Wed Jan 18 00:06:29 UTC 2023

On Tue, 17 Jan 2023 23:27:24 GMT, Y. Srinivas Ramakrishna <ysr at openjdk.org> wrote:

>> Also, require more than 10 gc cycles before trigger can resize generations. The behavior on the extremem 'phased' workload looks much better:
>> 
>> [1334.381s][info][gc,stats       ]    66 Successful Concurrent GCs
>> [1334.381s][info][gc,stats       ]       0 invoked explicitly
>> [1334.381s][info][gc,stats       ]       0 invoked implicitly
>> [1334.381s][info][gc,stats       ] 
>> [1334.381s][info][gc,stats       ]     7 Completed Old GCs
>> [1334.381s][info][gc,stats       ]       0 mixed
>> [1334.381s][info][gc,stats       ]       0 interruptions
>> [1334.381s][info][gc,stats       ] 
>> [1334.381s][info][gc,stats       ]     1 Degenerated GCs
>> [1334.381s][info][gc,stats       ]       1 caused by allocation failure
>> [1334.381s][info][gc,stats       ]         1 happened at Mark
>> [1334.381s][info][gc,stats       ]       1 upgraded to Full GC
>> [1334.381s][info][gc,stats       ] 
>> [1334.381s][info][gc,stats       ]     0 Abbreviated GCs
>> [1334.381s][info][gc,stats       ] 
>> [1334.381s][info][gc,stats       ]     1 Full GCs
>> [1334.381s][info][gc,stats       ]       0 invoked explicitly
>> [1334.381s][info][gc,stats       ]       0 invoked implicitly
>> [1334.381s][info][gc,stats       ]       0 caused by allocation failure
>> [1334.381s][info][gc,stats       ]       1 upgraded from Degenerated GC
>> 
>> The full cycle here was the first cycle after the last of the initial learning cycles.
>
> LGTM, reviewed. But curious if you noticed any difference wrt, e.g., specjbb.
> 
> Some more thoughts:
> I wonder if the # of cycles to wait would be proportional to the long-run ratio of minor to major collection cycles.
> 
> I agree though that waiting about 10 cycles between resizing decisions would have the salubrious effect of smoothing out any temporary spikes. Somewhat relatedly, and something that I only vaguely paid attention to before: What's the default decay factor for the MMU decaying average, and what constitutes an MMU sample: the occurrence of a GC (minor or major), or just a synchronous 5-second sample of both (which might decay very quickly go to 100%, losing almost all the information in the signal after 6-7 samples, i.e. 30-35 seconds in this case, unless GC's were happening at a fast clip).

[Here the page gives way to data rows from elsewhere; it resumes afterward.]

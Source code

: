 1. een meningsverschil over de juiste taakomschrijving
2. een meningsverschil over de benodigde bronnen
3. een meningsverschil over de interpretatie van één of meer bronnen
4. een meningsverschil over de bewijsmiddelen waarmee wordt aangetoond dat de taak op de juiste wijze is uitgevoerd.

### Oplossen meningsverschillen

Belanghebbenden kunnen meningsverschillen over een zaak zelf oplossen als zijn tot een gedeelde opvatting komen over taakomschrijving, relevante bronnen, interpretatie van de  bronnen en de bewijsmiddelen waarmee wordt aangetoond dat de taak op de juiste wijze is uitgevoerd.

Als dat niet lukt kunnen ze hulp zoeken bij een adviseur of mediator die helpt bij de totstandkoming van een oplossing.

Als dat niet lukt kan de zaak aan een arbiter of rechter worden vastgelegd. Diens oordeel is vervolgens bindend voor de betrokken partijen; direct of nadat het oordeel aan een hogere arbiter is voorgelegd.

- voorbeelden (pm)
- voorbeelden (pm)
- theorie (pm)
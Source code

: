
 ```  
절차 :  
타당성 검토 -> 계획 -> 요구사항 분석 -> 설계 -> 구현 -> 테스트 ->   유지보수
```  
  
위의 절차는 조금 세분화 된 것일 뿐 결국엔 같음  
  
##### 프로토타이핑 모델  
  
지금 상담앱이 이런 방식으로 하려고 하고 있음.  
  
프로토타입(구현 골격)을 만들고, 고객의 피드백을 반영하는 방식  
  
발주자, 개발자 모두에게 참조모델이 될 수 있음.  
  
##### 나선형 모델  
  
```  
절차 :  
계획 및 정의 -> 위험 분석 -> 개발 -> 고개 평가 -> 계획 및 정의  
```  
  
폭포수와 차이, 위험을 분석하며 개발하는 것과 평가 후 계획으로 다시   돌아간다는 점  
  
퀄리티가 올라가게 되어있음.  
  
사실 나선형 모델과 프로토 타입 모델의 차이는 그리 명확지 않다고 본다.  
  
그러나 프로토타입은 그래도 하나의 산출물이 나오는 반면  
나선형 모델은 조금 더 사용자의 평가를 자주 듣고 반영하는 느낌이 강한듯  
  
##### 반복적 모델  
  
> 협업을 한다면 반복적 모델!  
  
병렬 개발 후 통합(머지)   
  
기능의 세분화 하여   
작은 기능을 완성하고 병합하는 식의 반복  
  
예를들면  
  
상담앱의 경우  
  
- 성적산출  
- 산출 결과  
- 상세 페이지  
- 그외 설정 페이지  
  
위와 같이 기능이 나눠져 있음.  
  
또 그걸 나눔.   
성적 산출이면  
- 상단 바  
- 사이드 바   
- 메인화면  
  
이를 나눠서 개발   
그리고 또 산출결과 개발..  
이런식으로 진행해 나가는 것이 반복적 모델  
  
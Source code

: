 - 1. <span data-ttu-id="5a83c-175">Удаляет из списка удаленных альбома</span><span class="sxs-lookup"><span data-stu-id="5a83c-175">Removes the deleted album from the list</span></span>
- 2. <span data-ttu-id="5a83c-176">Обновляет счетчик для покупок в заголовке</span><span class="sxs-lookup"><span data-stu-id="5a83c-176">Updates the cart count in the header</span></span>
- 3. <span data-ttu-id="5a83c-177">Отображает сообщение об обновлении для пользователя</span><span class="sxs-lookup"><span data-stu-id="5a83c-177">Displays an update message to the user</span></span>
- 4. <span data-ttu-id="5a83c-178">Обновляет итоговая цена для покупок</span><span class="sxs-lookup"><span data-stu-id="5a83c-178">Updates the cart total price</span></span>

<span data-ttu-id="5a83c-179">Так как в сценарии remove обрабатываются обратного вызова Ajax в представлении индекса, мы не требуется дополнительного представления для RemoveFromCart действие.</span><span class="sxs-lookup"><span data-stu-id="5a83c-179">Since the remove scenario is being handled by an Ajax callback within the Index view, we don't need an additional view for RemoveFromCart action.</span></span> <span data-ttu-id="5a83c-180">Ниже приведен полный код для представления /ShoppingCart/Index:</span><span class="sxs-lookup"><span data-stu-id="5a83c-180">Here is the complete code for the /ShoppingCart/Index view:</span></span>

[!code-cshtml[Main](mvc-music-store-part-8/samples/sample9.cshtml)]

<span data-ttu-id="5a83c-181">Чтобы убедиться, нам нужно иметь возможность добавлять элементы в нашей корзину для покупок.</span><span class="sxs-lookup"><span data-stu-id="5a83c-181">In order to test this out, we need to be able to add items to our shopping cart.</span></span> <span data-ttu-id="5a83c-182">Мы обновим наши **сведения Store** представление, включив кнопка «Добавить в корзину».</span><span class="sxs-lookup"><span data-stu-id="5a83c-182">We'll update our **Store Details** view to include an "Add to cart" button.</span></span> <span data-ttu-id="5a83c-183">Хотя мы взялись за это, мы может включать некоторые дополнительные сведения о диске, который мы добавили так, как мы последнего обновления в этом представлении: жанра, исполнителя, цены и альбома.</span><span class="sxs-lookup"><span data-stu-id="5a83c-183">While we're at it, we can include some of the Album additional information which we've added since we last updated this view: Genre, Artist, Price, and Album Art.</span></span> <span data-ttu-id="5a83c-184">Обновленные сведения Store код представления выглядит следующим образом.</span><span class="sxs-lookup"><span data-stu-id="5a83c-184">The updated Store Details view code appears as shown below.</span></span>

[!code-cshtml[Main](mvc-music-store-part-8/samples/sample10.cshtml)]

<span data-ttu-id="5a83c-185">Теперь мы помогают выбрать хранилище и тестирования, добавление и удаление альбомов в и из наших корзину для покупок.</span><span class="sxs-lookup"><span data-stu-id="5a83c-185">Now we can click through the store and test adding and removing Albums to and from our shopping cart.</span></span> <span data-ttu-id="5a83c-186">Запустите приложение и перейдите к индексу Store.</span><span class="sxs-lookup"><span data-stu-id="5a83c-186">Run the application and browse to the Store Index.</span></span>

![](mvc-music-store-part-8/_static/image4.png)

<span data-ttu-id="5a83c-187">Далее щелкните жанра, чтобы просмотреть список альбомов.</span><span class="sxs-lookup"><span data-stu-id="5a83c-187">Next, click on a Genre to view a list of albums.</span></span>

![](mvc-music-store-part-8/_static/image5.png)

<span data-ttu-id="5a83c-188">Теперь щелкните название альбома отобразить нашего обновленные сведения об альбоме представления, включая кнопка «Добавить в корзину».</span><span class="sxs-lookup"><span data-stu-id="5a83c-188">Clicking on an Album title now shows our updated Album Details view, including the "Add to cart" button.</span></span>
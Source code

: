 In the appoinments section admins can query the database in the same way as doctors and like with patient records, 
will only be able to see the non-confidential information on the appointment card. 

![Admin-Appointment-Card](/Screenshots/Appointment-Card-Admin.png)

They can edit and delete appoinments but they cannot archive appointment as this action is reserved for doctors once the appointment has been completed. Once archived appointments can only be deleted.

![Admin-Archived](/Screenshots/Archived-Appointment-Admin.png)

@ysramakrishna , I didn't notice the trouble with these learning cycles originally because on specjbb, the heuristic quickly maxes out the young generation size and keeps it there. The decay factor is set by `ShenandoahAdaptiveDecayFactor` (default is 0.5) and the MMU is updated every `GCPauseIntervalMillis` (default is 5 seconds).

@kdnilsen , I will look for workloads that defeat the heuristic. It's much better behaved now on the extremem 'phased' workload. Perhaps heapothesys with a high occupancy rate?

-------------

PR: https://git.openjdk.org/shenandoah/pull/203